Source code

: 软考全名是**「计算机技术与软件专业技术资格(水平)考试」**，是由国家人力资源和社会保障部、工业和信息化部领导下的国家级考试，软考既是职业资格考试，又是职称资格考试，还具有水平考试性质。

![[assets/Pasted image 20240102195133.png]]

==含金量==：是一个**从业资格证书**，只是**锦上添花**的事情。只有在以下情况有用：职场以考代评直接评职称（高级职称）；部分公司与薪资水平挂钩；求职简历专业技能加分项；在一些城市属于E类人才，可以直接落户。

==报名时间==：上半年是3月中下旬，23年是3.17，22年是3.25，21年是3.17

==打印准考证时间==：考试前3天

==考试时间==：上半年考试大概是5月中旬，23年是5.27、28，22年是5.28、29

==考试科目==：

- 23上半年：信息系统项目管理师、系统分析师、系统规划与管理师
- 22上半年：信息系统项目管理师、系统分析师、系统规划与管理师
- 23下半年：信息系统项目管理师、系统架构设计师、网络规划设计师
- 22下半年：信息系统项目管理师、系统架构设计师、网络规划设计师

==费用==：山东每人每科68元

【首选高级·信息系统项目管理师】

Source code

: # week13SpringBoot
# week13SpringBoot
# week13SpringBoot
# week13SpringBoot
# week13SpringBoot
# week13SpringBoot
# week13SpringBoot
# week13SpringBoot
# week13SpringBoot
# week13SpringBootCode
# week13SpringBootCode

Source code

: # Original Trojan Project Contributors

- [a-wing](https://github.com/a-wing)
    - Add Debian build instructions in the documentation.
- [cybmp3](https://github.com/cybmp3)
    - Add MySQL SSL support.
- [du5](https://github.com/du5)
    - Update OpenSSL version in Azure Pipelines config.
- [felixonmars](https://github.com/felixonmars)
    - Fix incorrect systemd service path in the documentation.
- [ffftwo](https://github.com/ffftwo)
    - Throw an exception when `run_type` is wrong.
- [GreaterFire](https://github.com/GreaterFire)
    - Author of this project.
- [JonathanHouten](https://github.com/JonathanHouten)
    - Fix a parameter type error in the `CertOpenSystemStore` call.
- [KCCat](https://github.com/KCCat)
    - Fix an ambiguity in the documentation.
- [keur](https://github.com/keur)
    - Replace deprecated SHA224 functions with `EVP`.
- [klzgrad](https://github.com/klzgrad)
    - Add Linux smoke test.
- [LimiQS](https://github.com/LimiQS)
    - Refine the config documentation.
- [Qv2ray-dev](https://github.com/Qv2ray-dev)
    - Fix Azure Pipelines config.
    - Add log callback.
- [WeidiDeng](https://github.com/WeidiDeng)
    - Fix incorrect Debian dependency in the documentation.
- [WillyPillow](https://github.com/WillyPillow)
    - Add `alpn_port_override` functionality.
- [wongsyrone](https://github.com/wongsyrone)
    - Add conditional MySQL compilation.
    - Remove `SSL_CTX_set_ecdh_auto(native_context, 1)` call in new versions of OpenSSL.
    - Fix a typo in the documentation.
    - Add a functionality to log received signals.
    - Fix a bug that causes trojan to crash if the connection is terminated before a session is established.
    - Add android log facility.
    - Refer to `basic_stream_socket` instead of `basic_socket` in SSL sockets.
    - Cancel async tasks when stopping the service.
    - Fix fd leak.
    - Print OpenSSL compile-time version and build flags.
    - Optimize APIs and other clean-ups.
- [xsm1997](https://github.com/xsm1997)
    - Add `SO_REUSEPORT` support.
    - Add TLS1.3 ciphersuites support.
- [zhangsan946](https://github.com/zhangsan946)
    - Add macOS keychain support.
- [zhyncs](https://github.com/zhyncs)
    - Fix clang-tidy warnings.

————

### REQUIREMENT
Return every line in the listing that contains the word "support".

### SOLUTION
    - Add MySQL SSL support.
    - Add `SO_REUSEPORT` support.
    - Add TLS1.3 ciphersuites support.
    - Add macOS keychain support.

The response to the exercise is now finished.